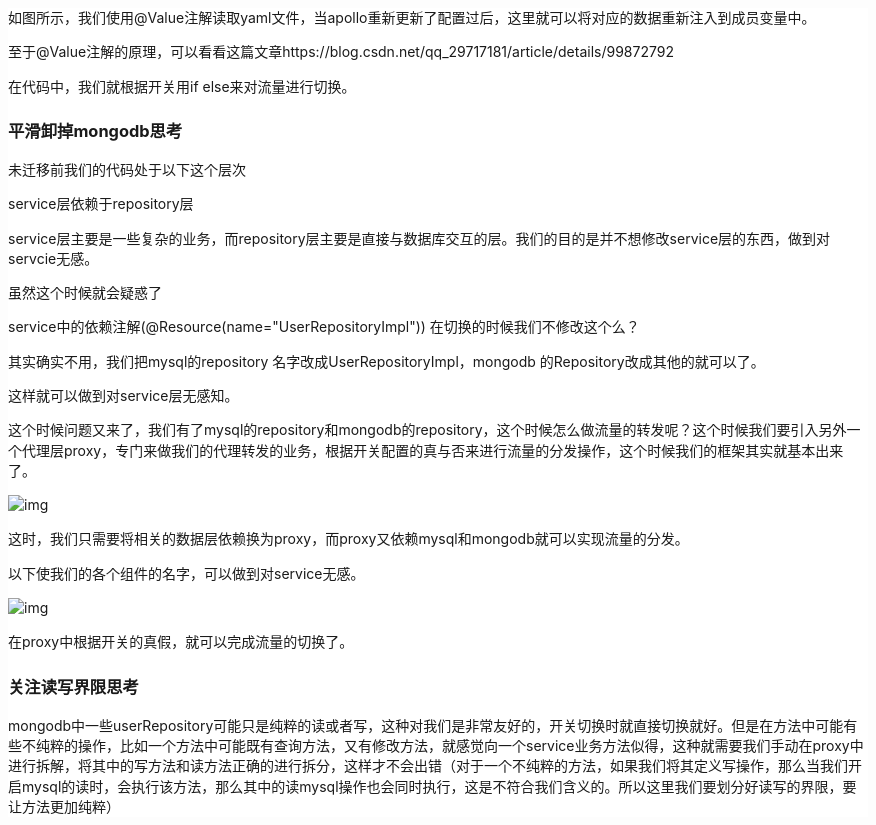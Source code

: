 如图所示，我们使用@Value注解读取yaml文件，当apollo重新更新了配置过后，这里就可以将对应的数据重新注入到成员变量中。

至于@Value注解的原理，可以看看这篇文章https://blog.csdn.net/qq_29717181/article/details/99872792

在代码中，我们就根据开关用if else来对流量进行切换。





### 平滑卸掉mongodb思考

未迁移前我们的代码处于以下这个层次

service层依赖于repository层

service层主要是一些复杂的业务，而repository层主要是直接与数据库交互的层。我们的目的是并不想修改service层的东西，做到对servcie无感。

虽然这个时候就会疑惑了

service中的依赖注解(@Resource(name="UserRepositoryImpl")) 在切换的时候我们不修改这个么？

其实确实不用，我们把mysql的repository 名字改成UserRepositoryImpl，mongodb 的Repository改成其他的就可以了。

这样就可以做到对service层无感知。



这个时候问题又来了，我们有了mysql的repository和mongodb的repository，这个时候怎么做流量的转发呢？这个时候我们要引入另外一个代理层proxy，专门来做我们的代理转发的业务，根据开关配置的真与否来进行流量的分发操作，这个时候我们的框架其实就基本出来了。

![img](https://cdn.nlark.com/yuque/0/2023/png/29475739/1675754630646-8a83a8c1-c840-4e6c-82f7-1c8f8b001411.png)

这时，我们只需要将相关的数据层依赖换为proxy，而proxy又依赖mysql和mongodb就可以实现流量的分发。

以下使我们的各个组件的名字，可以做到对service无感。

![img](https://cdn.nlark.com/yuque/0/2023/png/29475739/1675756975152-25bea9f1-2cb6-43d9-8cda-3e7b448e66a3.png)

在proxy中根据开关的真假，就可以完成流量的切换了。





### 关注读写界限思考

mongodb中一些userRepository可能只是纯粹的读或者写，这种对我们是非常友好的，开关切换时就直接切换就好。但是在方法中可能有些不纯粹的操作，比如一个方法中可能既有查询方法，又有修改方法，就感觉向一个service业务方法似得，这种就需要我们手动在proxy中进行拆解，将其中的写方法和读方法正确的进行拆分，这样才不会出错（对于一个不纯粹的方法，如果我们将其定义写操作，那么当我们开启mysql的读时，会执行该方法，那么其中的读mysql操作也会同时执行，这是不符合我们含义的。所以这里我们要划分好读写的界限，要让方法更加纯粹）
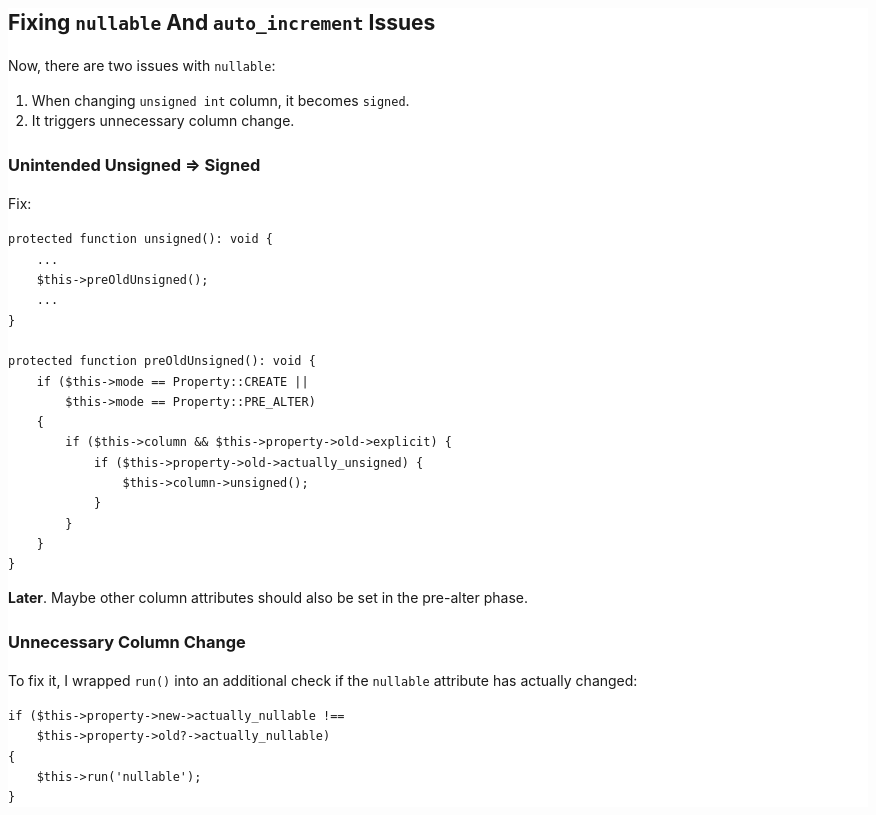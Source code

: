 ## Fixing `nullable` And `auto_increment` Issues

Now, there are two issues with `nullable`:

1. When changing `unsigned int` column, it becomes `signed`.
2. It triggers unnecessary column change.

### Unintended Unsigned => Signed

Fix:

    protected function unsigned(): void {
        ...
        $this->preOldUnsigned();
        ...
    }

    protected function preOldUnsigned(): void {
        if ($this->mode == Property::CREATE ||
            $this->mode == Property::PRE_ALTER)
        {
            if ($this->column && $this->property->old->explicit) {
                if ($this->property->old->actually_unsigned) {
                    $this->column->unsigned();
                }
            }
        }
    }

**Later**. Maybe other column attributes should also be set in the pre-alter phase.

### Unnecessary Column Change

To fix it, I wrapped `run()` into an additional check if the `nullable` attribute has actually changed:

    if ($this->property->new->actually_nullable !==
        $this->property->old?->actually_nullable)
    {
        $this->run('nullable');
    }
::::::::::
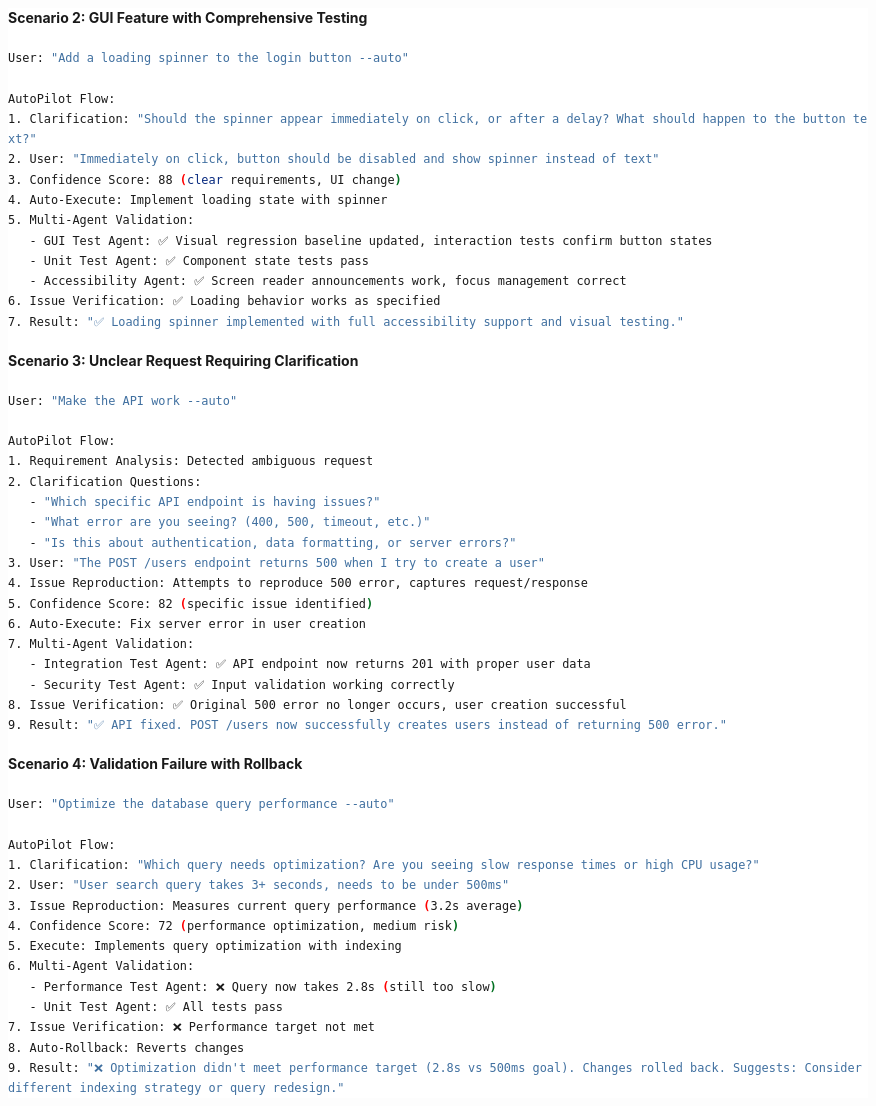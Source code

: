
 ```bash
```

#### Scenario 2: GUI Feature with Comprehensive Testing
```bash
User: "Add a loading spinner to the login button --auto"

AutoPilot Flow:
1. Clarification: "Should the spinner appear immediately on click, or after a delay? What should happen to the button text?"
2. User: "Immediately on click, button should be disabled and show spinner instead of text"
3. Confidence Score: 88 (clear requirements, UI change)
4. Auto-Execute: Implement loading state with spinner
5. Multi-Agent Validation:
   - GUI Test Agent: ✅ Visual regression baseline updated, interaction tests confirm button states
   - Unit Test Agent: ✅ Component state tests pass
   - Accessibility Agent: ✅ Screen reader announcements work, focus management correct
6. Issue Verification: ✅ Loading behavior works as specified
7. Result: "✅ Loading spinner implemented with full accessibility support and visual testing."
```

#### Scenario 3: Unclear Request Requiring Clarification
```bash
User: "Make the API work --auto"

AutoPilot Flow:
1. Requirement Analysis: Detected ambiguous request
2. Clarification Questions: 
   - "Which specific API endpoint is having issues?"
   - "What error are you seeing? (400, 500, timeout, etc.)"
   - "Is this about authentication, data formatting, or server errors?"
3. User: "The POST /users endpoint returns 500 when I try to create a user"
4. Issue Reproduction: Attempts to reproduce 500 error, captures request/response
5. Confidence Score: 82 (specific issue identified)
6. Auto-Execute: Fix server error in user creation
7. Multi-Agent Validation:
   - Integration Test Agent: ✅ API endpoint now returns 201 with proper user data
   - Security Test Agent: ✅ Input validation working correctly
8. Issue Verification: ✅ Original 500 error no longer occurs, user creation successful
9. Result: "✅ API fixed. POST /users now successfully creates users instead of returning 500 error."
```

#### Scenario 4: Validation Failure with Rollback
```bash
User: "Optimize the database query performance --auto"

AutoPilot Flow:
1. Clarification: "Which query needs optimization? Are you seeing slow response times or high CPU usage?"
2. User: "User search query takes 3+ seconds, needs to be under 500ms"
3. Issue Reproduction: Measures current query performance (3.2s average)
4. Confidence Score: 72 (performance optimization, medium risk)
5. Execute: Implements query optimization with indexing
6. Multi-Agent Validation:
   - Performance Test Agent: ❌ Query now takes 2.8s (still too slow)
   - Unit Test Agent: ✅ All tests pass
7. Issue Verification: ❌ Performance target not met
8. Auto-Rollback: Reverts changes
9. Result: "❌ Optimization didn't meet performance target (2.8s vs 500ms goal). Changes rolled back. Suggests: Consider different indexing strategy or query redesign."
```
::::::::::
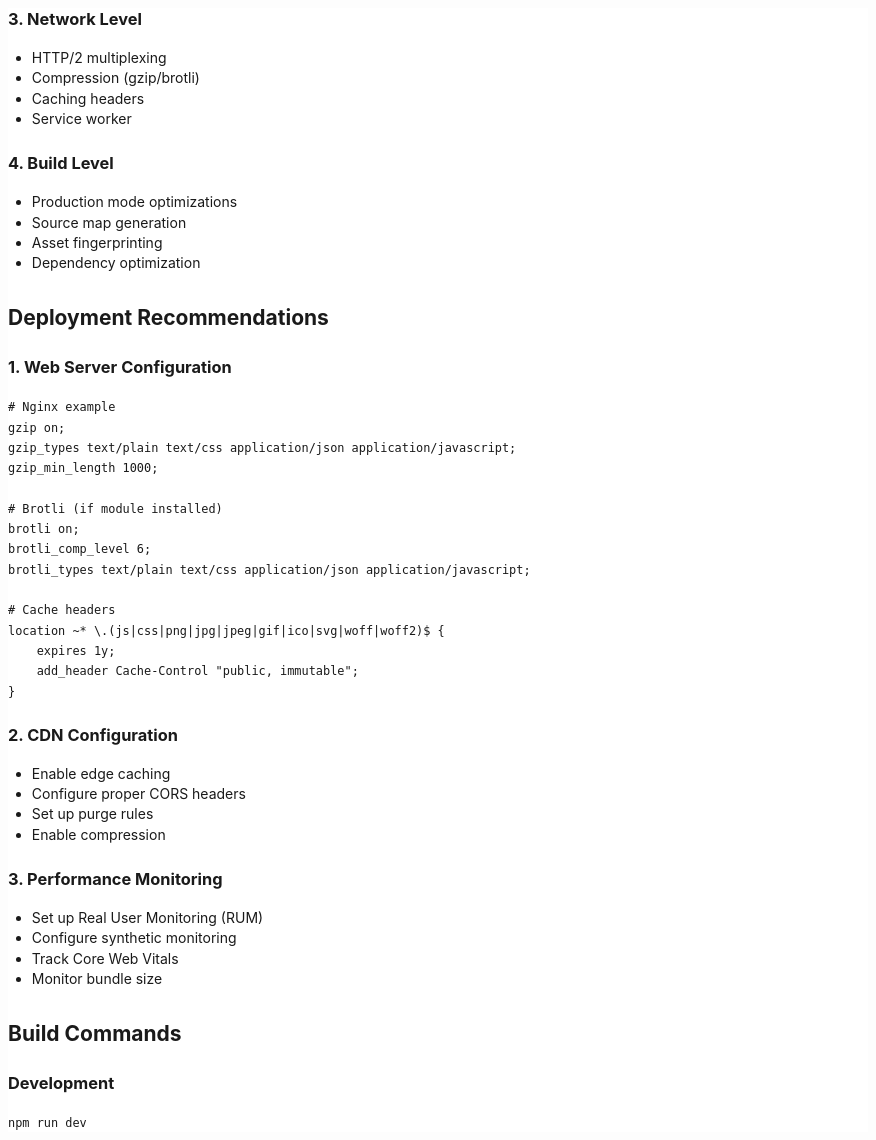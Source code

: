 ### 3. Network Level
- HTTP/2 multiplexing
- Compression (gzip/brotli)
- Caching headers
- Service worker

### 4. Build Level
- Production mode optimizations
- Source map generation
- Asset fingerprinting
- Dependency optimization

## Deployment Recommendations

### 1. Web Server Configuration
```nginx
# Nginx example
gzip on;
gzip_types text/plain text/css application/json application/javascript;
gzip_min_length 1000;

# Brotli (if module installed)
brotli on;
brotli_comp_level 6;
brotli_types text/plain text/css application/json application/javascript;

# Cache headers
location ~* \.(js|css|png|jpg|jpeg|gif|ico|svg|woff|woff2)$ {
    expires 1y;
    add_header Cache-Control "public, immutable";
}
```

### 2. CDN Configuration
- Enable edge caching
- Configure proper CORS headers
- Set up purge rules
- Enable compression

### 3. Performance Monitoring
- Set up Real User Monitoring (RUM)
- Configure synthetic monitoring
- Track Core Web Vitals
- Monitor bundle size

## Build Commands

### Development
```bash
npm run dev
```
::::::::::
• Your task
Please state only the number of lines above that hold the string "Scenario".

• Exercise response
3